* EXERCISE BRIEF: Copy out, from the data, each line containing the string "down".
────────────────
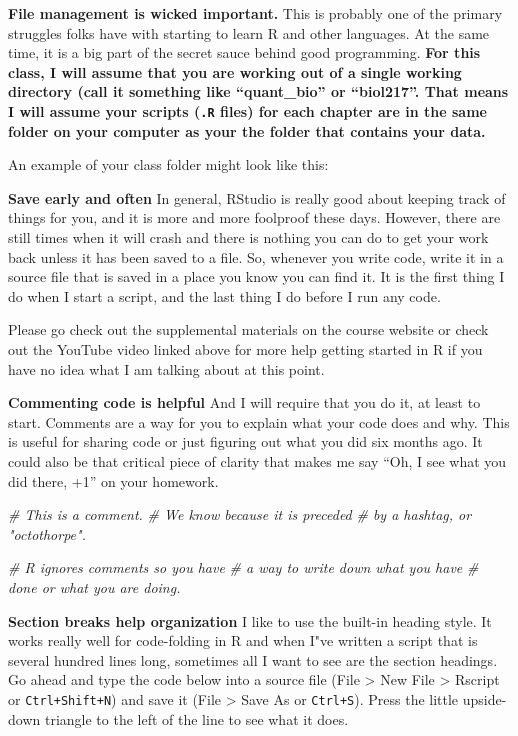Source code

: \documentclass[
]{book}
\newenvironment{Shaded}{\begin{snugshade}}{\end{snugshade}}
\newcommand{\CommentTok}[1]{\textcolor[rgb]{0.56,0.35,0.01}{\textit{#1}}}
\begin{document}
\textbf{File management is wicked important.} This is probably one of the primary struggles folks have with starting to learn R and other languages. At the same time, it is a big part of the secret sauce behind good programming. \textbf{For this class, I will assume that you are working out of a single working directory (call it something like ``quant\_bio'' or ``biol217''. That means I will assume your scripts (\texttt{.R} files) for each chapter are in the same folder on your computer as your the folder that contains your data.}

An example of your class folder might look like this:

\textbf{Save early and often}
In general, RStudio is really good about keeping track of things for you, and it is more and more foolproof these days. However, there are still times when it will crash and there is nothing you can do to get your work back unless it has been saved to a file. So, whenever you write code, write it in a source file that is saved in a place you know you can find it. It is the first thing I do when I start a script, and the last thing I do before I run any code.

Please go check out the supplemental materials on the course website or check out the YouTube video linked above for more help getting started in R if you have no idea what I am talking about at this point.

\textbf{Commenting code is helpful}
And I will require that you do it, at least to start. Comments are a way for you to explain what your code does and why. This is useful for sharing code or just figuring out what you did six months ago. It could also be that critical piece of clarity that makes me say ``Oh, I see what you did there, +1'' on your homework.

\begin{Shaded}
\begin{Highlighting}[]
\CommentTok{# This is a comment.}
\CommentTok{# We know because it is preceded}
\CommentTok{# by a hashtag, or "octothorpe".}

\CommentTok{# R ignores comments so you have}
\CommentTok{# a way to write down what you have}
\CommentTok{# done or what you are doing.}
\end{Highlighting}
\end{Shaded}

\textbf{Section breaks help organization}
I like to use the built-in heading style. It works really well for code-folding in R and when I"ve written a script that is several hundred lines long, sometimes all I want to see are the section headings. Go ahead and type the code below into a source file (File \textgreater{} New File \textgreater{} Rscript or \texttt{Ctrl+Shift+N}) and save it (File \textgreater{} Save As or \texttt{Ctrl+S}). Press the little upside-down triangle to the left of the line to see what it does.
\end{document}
────────────────
* SOLUTION:
\CommentTok{# a way to write down what you have}
I like to use the built-in heading style. It works really well for code-folding in R and when I"ve written a script that is several hundred lines long, sometimes all I want to see are the section headings. Go ahead and type the code below into a source file (File \textgreater{} New File \textgreater{} Rscript or \texttt{Ctrl+Shift+N}) and save it (File \textgreater{} Save As or \texttt{Ctrl+S}). Press the little upside-down triangle to the left of the line to see what it does.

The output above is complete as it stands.